Data to use:
◇ ◇ ◇

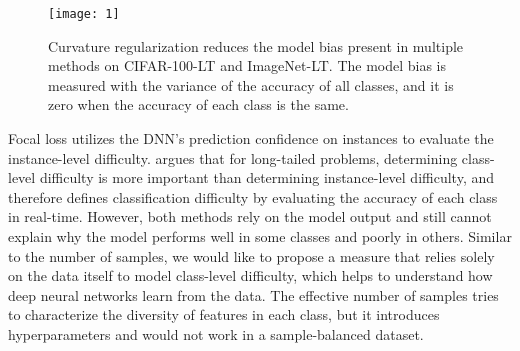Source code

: \documentclass[10pt,twocolumn,letterpaper]{article}
\begin{document}
\begin{figure}[t]
\vskip -0.15in
\centering
\centerline{\texttt{[image: 1]}}
\vskip -0.1in
\caption{Curvature regularization reduces the model bias present in multiple methods on CIFAR-100-LT and ImageNet-LT. The model bias is measured with the variance of the accuracy of all classes, and it is zero when the accuracy of each class is the same.}
\label{fig1}
\vskip -0.2in
\end{figure}

\renewcommand{\thefootnote}{}

Focal loss \cite{paper3} utilizes the DNN's prediction confidence on instances to evaluate the instance-level difficulty. \cite{paper27} argues that for long-tailed problems, determining class-level difficulty is more important than determining instance-level difficulty, and therefore defines classification difficulty by evaluating the accuracy of each class in real-time. However, both methods rely on the model output and still cannot explain why the model performs well in some classes and poorly in others. Similar to the number of samples, we would like to propose a measure that relies solely on the data itself to model class-level difficulty, which helps to understand how deep neural networks learn from the data. The effective number of samples \cite{paper4} tries to characterize the diversity of features in each class, but it introduces hyperparameters and would not work in a sample-balanced dataset.
\end{document}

◇ ◇ ◇

What to produce: All of the entries need to be copied exactly, minus any pictures.

Exercise output:
Source code

: \documentclass[10pt,twocolumn,letterpaper]{article}
\begin{document}
\begin{figure}[t]
\vskip -0.15in
\centering
\centerline{\texttt{[image: 1]}}
\vskip -0.1in
\caption{Curvature regularization reduces the model bias present in multiple methods on CIFAR-100-LT and ImageNet-LT. The model bias is measured with the variance of the accuracy of all classes, and it is zero when the accuracy of each class is the same.}
\label{fig1}
\vskip -0.2in
\end{figure}

\renewcommand{\thefootnote}{}

Focal loss \cite{paper3} utilizes the DNN's prediction confidence on instances to evaluate the instance-level difficulty. \cite{paper27} argues that for long-tailed problems, determining class-level difficulty is more important than determining instance-level difficulty, and therefore defines classification difficulty by evaluating the accuracy of each class in real-time. However, both methods rely on the model output and still cannot explain why the model performs well in some classes and poorly in others. Similar to the number of samples, we would like to propose a measure that relies solely on the data itself to model class-level difficulty, which helps to understand how deep neural networks learn from the data. The effective number of samples \cite{paper4} tries to characterize the diversity of features in each class, but it introduces hyperparameters and would not work in a sample-balanced dataset.
\end{document}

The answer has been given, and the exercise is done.